According to a case filed by the U.S. Commodity Futures Trading Commission, BP unlawfully manipulated the February 2004 price of physical propane and attempted to do the same in April 2003 by cornering the market.
The company will pay a criminal penalty of $100 million, restitution of approximately $53 million, $25 million to the U.S. Postal Inspection Consumer Fraud Fund and a civil penalty of $125 million to the trading commission.
A 20-count indictment charging four former employees of BP America, Inc. for the incident was also issued yesterday.
The company will also face
$50 million in criminal fines, as agreed in a guilty plea to a one-count felony violation of the Clean Air Act from a 2005 explosion at a BP refinery in Texas that killed 15 and injured 180.
Additionally, the company will pay $12 million in criminal fines, $4 million in payments to the National Fish and Wildlife Foundation and $4 million in criminal restitution to the state of Alaska as part of a guilty plea for pipeline leaks of crude oil in the state.
The company will pay a $7 million civil penalty and undergo a one-year compliance monitoring plan for violations stemming from management of customers’ capacity rights on interstate natural gas pipelines and storage facilities.
Campus officials said the settlements are separate from the deal with BP.
“The contract is about biofuels—it’s looking toward the future and we’re not focusing on anything outside that area,” said campus spokesperson Robert Sanders, adding that, while a date has not been set, he estimates the contract will be signed in early November.
Members of the Energy Biosciences Institute Executive Committee said that, while the cases have not been brought into the committee’s discussion, the legal team has considered the settlements.
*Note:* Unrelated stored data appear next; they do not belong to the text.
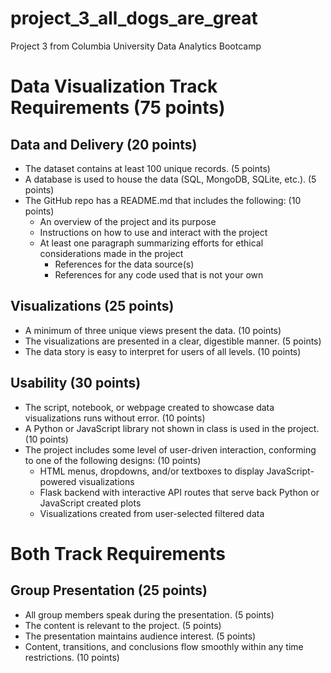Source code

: # project_3_all_dogs_are_great
Project 3 from Columbia University Data Analytics Bootcamp

# Data Visualization Track Requirements (75 points)

## Data and Delivery (20 points)
- The dataset contains at least 100 unique records. (5 points)
- A database is used to house the data (SQL, MongoDB, SQLite, etc.). (5 points)
- The GitHub repo has a README.md that includes the following: (10 points)
  - An overview of the project and its purpose
  - Instructions on how to use and interact with the project
  - At least one paragraph summarizing efforts for ethical considerations made in the project
    - References for the data source(s)
    - References for any code used that is not your own

## Visualizations (25 points)
- A minimum of three unique views present the data. (10 points)
- The visualizations are presented in a clear, digestible manner. (5 points)
- The data story is easy to interpret for users of all levels. (10 points)

## Usability (30 points)
- The script, notebook, or webpage created to showcase data visualizations runs without error. (10 points)
- A Python or JavaScript library not shown in class is used in the project. (10 points)
- The project includes some level of user-driven interaction, conforming to one of the following designs: (10 points)
  - HTML menus, dropdowns, and/or textboxes to display JavaScript-powered visualizations
  - Flask backend with interactive API routes that serve back Python or JavaScript created plots
  - Visualizations created from user-selected filtered data

# Both Track Requirements
## Group Presentation (25 points)
- All group members speak during the presentation. (5 points)
- The content is relevant to the project. (5 points)
- The presentation maintains audience interest. (5 points)
- Content, transitions, and conclusions flow smoothly within any time restrictions. (10 points)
“The action took lives, so it’s certainly an issue that’s of concern,” said Dan Kammen, professor in the Energy and Resources Group and a committee member. “Any time you’re dealing with a company that’s had issues ... it comes up in discussion.”
Some students said the BP deal should not be encouraged.
“I think it’s just a classic case of the way businesses work,” said Nathan Murthy, a member of student group Stop BP-Berkeley. “If it saves them money, even in light of a disaster situation, ... (they think) let’s just ignore the cost.